3 weeks in and we have covered 3/4 of the SEAN stack and had a internal hackathon where we mixed with the Fullstack Academy Juniors and Seniors.
I'm surprised how much I've learnt and grown. I'm learning the strengths of my peers and how to ask for help. For the most part I'm trying to be able to lookup and understand solutions on my own. But in the economy of time, there is no shame in asking someone to help point you in the right direction.
The weather has cleared up and not too soon. I could feel the stress of 3 weeks and gloomy weather starting to sap my energy and dampen my spirits. I was glad to have the hackathon to vary the pace a bit.
For the hackathon we used the Tessel 2 microcontroller (and a variety of its modules) that run on Node JS to create hardware projects. It was also our first team challenge. I got to exercise some leadership in that session and gathered some take home points:
- Delegation is key
- Engagement is crucial
- And it's important to have a game plan of how to handle conflict in high stressed environments
I'd love to be perfect and to say I know how to handle all difficult situations like a boss. But if I'm completely honest with myself, I know that there are things that I could do better.

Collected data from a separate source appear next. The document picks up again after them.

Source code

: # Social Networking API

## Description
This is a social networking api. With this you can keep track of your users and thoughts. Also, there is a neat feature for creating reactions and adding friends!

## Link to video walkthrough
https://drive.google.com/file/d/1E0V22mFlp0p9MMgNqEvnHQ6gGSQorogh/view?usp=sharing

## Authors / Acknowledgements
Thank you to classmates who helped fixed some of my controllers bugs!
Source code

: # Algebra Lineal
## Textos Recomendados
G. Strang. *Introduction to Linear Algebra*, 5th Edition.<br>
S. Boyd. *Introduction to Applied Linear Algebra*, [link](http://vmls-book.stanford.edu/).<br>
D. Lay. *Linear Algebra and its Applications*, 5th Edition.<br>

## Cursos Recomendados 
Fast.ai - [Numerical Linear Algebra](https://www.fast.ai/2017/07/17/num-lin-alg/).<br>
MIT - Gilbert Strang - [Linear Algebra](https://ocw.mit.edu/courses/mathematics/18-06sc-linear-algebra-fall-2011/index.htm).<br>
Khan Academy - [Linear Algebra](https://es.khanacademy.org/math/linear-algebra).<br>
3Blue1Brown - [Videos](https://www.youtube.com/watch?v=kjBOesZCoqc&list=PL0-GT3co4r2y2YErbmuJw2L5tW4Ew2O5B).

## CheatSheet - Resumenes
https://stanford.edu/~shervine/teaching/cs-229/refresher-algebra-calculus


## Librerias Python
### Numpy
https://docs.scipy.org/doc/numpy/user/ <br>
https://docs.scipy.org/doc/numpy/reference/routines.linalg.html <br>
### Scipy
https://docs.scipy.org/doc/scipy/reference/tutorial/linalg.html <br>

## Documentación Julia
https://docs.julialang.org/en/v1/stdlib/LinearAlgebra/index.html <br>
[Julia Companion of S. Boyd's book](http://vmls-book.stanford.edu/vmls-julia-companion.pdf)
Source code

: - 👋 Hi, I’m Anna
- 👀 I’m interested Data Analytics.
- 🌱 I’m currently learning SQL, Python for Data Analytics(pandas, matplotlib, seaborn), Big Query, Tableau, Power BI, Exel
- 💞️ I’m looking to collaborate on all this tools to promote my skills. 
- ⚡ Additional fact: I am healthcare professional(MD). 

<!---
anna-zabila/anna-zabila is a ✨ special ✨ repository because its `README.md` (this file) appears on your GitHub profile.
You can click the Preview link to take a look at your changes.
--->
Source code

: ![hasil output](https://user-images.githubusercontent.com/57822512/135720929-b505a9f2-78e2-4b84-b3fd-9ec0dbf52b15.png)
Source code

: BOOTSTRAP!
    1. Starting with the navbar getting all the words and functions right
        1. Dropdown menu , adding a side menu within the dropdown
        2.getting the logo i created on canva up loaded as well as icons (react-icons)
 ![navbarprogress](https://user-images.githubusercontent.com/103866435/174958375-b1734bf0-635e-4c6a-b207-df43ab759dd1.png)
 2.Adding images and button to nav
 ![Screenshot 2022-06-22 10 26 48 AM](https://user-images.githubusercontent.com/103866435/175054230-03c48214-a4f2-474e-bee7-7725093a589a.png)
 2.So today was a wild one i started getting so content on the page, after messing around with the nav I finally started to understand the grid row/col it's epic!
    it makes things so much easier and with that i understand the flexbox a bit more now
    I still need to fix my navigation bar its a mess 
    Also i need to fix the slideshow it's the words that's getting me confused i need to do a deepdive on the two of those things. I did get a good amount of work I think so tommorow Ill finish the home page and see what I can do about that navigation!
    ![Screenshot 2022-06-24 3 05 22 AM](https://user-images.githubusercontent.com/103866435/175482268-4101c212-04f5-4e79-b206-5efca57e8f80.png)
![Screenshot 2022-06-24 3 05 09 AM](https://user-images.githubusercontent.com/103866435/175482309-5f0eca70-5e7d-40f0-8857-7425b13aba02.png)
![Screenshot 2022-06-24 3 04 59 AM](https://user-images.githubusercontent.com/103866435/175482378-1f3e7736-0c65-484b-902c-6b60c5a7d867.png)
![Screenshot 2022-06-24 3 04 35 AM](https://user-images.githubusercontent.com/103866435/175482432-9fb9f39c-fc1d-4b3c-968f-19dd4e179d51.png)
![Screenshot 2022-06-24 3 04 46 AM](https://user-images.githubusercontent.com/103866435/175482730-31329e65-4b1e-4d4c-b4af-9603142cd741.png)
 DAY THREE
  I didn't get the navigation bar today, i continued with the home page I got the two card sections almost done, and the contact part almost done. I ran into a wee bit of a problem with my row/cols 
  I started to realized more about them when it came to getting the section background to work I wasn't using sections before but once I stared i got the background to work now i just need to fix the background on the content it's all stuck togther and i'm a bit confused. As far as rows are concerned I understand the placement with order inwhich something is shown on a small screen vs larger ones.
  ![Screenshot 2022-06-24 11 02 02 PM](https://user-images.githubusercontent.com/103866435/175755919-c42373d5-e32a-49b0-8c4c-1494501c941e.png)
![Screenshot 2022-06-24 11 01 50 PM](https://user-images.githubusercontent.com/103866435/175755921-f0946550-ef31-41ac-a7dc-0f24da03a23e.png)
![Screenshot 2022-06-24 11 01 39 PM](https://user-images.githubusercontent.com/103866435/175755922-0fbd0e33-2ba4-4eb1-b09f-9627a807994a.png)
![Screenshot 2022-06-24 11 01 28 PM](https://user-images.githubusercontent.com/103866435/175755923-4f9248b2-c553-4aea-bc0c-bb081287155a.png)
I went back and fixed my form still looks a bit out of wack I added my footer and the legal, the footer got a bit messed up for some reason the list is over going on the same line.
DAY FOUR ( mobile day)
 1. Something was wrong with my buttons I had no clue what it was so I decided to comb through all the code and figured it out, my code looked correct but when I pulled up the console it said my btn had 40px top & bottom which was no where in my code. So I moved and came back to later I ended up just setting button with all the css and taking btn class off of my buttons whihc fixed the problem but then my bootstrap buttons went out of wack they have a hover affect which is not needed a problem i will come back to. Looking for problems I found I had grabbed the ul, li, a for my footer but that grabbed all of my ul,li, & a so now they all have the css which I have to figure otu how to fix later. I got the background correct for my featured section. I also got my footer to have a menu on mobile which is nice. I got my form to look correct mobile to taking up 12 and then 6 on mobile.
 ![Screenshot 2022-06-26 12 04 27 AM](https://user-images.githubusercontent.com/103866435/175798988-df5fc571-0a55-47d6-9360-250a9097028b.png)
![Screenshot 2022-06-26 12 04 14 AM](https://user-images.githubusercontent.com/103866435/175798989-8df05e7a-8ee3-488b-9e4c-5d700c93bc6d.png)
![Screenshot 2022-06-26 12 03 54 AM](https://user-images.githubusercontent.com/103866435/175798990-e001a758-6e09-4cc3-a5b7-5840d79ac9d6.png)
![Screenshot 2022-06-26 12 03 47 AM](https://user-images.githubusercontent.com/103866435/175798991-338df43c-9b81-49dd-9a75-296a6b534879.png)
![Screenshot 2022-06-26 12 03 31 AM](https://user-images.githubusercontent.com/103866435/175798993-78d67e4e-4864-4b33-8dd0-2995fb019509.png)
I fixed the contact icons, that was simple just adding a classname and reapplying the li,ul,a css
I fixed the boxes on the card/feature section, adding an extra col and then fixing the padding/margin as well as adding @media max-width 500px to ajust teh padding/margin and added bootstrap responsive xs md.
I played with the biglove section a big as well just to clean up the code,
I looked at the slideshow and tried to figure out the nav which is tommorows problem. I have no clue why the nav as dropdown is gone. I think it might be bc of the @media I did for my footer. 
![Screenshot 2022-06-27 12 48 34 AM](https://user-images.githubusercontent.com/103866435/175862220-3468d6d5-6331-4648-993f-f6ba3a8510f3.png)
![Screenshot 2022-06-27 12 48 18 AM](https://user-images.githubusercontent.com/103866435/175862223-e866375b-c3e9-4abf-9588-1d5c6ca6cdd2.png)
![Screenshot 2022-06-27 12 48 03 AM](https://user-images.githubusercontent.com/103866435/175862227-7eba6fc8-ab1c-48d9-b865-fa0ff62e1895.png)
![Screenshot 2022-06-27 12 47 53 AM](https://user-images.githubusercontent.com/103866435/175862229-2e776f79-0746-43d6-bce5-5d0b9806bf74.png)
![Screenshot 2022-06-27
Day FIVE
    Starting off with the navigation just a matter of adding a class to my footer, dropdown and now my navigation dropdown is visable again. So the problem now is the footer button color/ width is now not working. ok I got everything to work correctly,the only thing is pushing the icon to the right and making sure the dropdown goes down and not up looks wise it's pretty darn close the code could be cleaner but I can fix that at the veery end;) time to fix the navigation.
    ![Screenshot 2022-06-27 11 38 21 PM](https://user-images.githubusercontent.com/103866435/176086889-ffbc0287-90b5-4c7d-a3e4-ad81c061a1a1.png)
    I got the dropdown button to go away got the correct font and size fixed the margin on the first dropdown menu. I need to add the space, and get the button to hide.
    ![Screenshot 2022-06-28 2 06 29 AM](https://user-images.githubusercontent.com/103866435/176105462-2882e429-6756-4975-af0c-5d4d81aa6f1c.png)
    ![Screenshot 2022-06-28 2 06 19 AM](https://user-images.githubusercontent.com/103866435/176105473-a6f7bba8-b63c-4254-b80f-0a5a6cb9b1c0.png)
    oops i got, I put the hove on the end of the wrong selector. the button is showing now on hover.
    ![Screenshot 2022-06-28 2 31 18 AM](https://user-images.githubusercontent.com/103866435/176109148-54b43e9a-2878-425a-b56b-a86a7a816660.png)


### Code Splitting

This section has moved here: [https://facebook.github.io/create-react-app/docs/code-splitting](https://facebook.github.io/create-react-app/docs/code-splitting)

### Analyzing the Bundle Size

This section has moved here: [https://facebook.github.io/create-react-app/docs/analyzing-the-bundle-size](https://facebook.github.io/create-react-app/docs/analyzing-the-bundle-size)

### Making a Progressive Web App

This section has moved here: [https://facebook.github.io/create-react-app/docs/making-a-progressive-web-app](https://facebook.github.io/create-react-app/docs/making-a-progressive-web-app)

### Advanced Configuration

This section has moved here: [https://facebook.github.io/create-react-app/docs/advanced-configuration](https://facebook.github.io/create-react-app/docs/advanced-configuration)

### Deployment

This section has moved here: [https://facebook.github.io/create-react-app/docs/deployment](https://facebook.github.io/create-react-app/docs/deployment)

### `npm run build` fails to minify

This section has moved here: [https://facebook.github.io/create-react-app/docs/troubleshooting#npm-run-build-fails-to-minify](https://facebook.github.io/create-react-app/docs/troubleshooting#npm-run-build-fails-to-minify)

For the hackathon, I was assigned to a team of 5, plus a fellow (a rep from the school). We got the team assignments ahead of time and from the moment I saw mine, I was apprehensive. A person with whom I'd had a difficult pair programming session was to be part of my team and I could feel the anxiety of having to work with her.
For many people, it is natural to want to avoid conflict. You find ways to avoid that person at work/school/play who challenges you emotionally, who tests your patience or makes you weary for one reason or another. It was my intent after our partnering session to engage in such a game of hide and never seek. But life isn't meant to be easy and comforts are meant to be tested.
I could have asked to change teams, but didn't. It would communicate struggle or an inability to handle my own issues. I could have laid back and given up my agency and let the team succeed or fail without any real effort from me. But that would directly interfere with my sense of competition and excellence. So I jumped in with both feet.
No one died and we were able to work together with minimal casualties. But I realize I should have asked for help. Either talking to my testing teammate and working out a plan of how we could check ourselves in difficult situations, or alerting our fellow to my difficulty so that she could help navigate some of the high stress/tension moments.
Funnily enough our fellow didn't catch the secret war we were having. In her words, we had a very smooth group process. Perhaps, that is say that we were able to maintain a strained deference in order to not incur collateral damage. Or it's something else altogether.
I am open to the possibility that there is no actual adversary and my interpretation of such is really a breakdown in communication styles. One of my teammates who worked with us picked up tension as well, so I know it's not wholly imagined. But my task is to figure how much of it is my creation: a fulfillment of my anxiety if you will.
The hackathon assignment serves as a reminder that I can't always avoid conflict and so must develop tools to address it. I figure I have two options:
1. I will need to ask for mediation assistance and/or,
2. I will need to talk to this peer before our next involuntary partnering.
I know I'm afraid of how she will react but I fear the unresolved tension way more. It affects my work. And in the famous words of Sweetie Brown: "ain't nobody got time for that!"